Cross-Modal Content Optimization for Steering Web Agent Preferences
Tanqiu Jiang 1,2, Min Bai 2, Nikolaos Pappas 2, Yanjun Qi 2, Sandesh Swamy 2
Published on arXiv
2510.03612
Input Manipulation Attack
OWASP ML Top 10 — ML01
Prompt Injection
OWASP LLM Top 10 — LLM01
Key Finding
CPS raises target-item selection rate from a 12.5% random baseline to over 50% while maintaining 70% lower detection rates than leading single-modal baseline methods across all evaluated VLMs.

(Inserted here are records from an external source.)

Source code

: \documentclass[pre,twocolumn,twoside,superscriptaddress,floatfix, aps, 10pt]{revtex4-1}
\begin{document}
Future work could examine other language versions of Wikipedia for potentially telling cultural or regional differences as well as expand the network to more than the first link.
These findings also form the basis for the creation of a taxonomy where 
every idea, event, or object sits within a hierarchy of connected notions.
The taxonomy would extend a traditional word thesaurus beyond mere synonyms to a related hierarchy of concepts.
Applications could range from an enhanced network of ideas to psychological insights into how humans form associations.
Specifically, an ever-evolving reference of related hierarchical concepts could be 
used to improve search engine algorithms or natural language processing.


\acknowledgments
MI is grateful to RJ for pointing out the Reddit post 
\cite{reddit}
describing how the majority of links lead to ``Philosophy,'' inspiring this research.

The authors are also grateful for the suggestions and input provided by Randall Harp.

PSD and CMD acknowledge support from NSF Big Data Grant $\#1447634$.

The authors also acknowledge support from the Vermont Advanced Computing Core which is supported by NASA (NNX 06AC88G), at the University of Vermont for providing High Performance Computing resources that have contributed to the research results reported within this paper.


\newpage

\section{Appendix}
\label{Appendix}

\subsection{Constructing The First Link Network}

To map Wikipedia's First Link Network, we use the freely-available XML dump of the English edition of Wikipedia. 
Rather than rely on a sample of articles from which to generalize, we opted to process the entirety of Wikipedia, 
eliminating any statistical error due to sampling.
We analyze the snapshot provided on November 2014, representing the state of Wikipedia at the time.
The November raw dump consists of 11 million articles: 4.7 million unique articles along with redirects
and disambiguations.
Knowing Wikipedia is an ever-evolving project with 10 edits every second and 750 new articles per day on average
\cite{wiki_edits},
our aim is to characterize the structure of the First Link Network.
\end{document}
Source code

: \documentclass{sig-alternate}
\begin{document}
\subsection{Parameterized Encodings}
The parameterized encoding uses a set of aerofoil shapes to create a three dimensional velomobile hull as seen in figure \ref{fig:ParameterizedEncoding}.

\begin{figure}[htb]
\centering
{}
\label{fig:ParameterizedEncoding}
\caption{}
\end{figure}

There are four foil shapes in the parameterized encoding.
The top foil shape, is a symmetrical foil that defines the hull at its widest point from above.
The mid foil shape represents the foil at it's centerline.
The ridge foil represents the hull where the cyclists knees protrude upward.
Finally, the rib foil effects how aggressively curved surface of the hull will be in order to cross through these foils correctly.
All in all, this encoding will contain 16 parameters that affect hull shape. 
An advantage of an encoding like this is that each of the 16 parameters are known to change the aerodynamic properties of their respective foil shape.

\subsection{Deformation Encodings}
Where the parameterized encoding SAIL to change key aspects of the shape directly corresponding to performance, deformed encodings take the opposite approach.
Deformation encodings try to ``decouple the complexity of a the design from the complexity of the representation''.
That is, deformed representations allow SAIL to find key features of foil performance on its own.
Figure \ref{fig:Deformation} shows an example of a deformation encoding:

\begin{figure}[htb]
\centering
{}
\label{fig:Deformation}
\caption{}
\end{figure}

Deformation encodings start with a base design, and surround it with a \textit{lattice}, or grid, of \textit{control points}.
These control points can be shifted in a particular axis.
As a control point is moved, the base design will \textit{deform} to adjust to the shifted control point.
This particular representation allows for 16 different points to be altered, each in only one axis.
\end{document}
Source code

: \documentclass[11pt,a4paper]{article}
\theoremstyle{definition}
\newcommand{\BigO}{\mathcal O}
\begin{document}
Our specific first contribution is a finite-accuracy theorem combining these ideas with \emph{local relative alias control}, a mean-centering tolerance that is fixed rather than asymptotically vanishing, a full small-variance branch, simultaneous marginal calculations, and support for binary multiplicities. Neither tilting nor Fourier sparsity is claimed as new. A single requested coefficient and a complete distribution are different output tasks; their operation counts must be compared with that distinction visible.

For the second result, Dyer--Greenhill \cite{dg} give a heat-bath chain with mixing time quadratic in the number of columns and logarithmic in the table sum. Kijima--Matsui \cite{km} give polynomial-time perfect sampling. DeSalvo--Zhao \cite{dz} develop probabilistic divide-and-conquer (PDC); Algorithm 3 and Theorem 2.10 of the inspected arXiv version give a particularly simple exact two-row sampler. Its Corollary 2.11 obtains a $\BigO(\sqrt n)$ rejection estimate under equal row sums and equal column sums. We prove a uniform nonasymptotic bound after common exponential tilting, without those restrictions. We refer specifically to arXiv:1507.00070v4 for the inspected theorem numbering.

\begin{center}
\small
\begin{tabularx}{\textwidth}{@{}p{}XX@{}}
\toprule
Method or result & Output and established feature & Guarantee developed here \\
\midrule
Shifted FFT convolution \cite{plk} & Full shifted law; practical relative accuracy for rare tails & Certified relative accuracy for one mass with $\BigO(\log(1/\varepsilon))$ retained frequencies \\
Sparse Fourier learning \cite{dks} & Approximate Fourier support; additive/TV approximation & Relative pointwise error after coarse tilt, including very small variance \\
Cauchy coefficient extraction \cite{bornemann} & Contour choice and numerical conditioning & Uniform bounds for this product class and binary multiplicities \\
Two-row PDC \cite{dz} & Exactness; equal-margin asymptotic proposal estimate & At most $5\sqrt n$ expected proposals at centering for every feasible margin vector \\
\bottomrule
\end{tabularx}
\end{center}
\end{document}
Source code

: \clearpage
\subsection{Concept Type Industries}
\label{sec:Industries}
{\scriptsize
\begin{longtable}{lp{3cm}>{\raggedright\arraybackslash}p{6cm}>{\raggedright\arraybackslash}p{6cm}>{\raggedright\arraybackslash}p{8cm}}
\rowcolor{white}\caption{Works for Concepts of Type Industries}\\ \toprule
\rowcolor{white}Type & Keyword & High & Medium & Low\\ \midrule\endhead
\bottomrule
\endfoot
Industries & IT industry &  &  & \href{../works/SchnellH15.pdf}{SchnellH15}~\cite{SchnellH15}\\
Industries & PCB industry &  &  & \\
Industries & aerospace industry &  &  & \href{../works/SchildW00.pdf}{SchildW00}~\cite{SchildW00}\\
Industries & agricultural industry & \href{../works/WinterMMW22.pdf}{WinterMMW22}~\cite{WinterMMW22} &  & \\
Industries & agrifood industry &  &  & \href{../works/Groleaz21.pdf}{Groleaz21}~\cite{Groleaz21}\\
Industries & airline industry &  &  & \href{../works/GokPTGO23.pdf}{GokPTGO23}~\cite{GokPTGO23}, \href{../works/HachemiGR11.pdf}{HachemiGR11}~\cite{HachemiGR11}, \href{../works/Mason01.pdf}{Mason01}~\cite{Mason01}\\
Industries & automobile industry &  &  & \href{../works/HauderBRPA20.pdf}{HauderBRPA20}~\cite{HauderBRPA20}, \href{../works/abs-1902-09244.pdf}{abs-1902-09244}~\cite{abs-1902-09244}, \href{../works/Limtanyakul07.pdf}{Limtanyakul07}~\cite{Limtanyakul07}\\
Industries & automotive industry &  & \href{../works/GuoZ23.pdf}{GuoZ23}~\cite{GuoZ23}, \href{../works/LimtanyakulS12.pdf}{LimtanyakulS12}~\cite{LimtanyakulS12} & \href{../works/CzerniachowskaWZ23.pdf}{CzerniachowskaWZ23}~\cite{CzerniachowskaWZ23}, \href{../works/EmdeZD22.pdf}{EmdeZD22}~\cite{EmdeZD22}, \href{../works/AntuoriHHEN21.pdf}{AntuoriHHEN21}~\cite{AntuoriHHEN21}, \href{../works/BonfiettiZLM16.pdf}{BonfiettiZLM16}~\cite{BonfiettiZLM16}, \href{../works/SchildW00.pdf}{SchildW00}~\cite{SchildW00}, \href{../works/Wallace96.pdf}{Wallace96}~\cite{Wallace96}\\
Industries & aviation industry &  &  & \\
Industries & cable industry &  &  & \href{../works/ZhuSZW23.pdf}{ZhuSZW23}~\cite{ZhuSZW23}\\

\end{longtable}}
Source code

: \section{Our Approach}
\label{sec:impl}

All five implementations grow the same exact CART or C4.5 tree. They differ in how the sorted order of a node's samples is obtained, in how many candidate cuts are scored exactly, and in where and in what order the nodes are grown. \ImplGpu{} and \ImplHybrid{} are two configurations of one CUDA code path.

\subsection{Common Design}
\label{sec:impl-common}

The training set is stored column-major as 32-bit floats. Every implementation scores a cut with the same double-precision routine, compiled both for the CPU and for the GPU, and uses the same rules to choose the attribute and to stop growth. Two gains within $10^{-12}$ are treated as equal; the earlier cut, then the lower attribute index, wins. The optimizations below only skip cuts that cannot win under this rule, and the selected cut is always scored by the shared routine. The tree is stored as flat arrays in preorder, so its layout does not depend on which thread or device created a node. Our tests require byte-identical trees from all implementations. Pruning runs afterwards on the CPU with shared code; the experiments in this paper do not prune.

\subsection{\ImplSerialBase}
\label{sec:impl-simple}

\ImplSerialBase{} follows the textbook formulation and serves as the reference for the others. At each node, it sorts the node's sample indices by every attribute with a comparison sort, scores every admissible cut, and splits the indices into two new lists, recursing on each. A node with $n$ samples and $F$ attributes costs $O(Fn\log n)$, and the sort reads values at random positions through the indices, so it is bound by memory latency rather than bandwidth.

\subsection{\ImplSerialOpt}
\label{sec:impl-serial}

Cross-Modal Preference Steering (CPS)
Novel technique introduced
Vision-language model (VLM)-based web agents increasingly power high-stakes selection tasks like content recommendation or product ranking by combining multimodal perception with preference reasoning. Recent studies reveal that these agents are vulnerable against attackers who can bias selection outcomes through preference manipulations using adversarial pop-ups, image perturbations, or content tweaks. Existing work, however, either assumes strong white-box access, with limited single-modal perturbations, or uses impractical settings. In this paper, we demonstrate, for the first time, that joint exploitation of visual and textual channels yields significantly more powerful preference manipulations under realistic attacker capabilities. We introduce Cross-Modal Preference Steering (CPS) that jointly optimizes imperceptible modifications to an item's visual and natural language descriptions, exploiting CLIP-transferable image perturbations and RLHF-induced linguistic biases to steer agent decisions. In contrast to prior studies that assume gradient access, or control over webpages, or agent memory, we adopt a realistic black-box threat setup: a non-privileged adversary can edit only their own listing's images and textual metadata, with no insight into the agent's model internals. We evaluate CPS on agents powered by state-of-the-art proprietary and open source VLMs including GPT-4.1, Qwen-2.5VL and Pixtral-Large on both movie selection and e-commerce tasks. Our results show that CPS is significantly more effective than leading baseline methods. For instance, our results show that CPS consistently outperforms baselines across all models while maintaining 70% lower detection rates, demonstrating both effectiveness and stealth. These findings highlight an urgent need for robust defenses as agentic systems play an increasingly consequential role in society.
Key Contributions
- First demonstration that joint cross-modal (visual + textual) exploitation is significantly more effective than single-modal attacks for preference steering in a realistic black-box setting where the adversary controls only their own listing.
- CPS framework combining CLIP-transferable PGD adversarial image perturbations with RLHF-induced linguistic bias exploitation via iterative judge-model-guided text refinement.
- Empirical evaluation on GPT-4.1, Qwen-2.5VL, and Pixtral-Large showing CPS raises target selection from 12.5% baseline to >50% while achieving 70% lower detection rates than baselines.
🛡️ Threat Analysis
Uses CLIP-guided PGD to generate imperceptible adversarial image perturbations that transfer to black-box proprietary VLMs, manipulating their visual perception at inference time — a direct adversarial visual input attack on VLMs.